Johnny Evans

No. 8
- Positions: Punter, quarterback

Personal information
- Born: February 18, 1956 (age 70) High Point, North Carolina, U.S.
- Listed height: 6 ft 1 in (1.85 m)
- Listed weight: 197 lb (89 kg)

Career information
- High school: T.W. Andrews (High Point, North Carolina)
- College: NC State
- NFL draft: 1978: 2nd round, 39th overall pick

Career history
- Cleveland Browns (1978–1980); Montreal Concordes (1982–1983); Edmonton Eskimos (1984);

Career NFL statistics
- Punts: 214
- Punt yards: 8,463
- Longest punt: 65
- Stats at Pro Football Reference

= Johnny Evans (gridiron football, born 1956) =

American football player (born 1956)

John Albert Evans Jr. (born February 18, 1956) is an American former professional football punter and quarterback and current radio sportscaster for the North Carolina State Wolfpack football team.
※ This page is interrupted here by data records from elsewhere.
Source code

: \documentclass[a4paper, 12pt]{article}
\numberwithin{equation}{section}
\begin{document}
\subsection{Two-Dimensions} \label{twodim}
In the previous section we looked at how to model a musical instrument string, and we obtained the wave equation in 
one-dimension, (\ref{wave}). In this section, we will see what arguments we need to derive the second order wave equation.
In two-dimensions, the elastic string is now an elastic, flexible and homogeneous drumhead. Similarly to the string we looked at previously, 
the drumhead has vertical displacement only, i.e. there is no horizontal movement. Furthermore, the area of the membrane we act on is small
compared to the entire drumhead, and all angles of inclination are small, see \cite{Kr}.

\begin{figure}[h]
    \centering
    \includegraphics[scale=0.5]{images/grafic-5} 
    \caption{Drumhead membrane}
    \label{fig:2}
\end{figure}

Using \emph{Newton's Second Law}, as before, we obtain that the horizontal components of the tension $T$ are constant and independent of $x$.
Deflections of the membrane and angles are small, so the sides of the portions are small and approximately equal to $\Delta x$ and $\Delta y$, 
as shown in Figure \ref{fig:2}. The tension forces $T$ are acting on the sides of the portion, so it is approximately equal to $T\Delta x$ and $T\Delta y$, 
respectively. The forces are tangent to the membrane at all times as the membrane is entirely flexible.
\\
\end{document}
He is also the Eastern NC Director for the Fellowship of Christian Athletes. He played his college football career for NC State where he led the team to an 8–4 record his senior season, and was named MVP of the 1977 Peach Bowl. He completed three years in the NFL for the Cleveland Browns and four years in the CFL for the Montreal Alouettes/Concordes and the Edmonton Eskimos. Since 1996 he has been the radio color commentator for NC State football. He is the father of quadruplets, two of whom played football for NC State.